Task to complete:
Which lines below include the string "characters"? Please show each one.

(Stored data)
::::
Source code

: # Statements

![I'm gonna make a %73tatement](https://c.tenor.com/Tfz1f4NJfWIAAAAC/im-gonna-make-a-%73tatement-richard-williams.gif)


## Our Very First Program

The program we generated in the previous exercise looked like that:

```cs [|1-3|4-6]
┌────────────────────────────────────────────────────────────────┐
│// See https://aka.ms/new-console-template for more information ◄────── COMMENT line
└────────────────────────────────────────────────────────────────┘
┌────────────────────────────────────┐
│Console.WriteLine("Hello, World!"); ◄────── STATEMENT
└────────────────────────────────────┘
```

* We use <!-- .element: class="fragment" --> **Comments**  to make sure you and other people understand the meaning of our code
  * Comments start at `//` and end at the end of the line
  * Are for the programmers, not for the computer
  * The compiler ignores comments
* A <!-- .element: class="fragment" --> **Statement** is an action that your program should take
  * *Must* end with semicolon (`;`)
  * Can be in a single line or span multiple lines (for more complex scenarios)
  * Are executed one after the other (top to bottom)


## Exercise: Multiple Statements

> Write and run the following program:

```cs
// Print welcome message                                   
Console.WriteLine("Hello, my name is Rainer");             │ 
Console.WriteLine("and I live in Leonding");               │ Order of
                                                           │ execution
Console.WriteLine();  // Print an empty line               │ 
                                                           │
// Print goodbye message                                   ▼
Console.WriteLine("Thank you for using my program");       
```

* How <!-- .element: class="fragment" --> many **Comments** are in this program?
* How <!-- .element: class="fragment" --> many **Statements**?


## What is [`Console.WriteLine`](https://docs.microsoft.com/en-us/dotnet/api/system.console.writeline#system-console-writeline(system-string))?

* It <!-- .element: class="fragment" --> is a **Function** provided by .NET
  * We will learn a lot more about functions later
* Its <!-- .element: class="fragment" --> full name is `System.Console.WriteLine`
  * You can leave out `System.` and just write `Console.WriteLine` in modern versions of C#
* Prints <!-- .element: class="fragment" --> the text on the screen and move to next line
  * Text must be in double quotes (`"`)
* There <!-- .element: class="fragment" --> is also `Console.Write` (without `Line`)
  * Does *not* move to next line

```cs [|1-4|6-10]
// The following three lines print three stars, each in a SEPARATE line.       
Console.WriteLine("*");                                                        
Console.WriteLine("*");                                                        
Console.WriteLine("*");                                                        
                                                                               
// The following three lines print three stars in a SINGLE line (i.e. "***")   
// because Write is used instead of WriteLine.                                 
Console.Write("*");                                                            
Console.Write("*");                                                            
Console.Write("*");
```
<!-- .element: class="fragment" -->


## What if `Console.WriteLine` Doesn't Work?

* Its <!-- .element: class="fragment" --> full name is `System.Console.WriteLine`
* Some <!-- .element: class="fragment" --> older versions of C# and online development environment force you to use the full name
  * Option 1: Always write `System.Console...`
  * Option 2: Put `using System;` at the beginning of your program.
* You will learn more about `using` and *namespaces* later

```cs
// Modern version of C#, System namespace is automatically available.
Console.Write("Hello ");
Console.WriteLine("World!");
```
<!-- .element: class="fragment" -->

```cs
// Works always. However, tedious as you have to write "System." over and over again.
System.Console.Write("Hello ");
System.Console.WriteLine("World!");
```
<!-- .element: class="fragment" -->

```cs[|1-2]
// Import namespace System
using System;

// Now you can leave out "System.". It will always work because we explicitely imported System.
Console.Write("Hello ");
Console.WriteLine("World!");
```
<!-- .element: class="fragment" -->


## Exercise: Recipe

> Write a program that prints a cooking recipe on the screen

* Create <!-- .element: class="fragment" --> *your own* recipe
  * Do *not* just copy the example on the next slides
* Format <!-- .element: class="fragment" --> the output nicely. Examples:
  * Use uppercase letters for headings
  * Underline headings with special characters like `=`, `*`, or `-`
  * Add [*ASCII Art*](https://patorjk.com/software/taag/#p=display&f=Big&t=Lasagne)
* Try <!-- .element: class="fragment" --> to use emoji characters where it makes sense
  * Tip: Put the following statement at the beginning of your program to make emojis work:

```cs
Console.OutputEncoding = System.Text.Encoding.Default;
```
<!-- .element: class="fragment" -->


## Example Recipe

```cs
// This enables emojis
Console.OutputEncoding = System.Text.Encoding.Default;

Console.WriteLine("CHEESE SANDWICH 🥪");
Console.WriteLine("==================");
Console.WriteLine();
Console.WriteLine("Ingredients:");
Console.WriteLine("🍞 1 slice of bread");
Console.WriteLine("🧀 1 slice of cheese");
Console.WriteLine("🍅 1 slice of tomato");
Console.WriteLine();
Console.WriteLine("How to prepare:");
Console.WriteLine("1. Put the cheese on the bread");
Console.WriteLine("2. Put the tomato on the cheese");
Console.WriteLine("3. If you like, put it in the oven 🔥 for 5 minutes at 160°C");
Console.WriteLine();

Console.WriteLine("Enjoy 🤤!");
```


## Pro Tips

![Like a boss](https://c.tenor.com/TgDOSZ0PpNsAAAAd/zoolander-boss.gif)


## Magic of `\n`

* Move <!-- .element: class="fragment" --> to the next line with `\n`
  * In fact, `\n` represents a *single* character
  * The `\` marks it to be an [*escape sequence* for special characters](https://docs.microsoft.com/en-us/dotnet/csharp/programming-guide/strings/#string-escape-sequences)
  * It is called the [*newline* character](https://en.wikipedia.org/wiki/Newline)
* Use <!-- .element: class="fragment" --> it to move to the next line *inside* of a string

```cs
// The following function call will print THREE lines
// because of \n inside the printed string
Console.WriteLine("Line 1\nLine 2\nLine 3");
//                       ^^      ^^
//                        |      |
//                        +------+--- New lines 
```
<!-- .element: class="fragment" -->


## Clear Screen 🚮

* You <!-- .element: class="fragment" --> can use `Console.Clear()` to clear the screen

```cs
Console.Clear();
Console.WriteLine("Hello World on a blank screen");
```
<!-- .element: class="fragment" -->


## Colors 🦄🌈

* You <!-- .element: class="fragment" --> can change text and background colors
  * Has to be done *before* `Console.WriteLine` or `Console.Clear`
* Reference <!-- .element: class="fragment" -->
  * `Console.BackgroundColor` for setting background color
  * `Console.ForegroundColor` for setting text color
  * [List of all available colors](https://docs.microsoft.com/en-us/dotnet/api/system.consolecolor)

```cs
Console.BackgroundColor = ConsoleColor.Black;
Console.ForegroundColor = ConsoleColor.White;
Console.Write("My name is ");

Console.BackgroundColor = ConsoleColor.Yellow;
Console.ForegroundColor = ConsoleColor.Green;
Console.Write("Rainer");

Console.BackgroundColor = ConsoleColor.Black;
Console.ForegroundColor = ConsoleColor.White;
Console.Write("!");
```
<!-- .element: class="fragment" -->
::::
Solution to this problem:
  * Underline headings with special characters like `=`, `*`, or `-`
* Try <!-- .element: class="fragment" --> to use emoji characters where it makes sense
  * The `\` marks it to be an [*escape sequence* for special characters](https://docs.microsoft.com/en-us/dotnet/csharp/programming-guide/strings/#string-escape-sequences)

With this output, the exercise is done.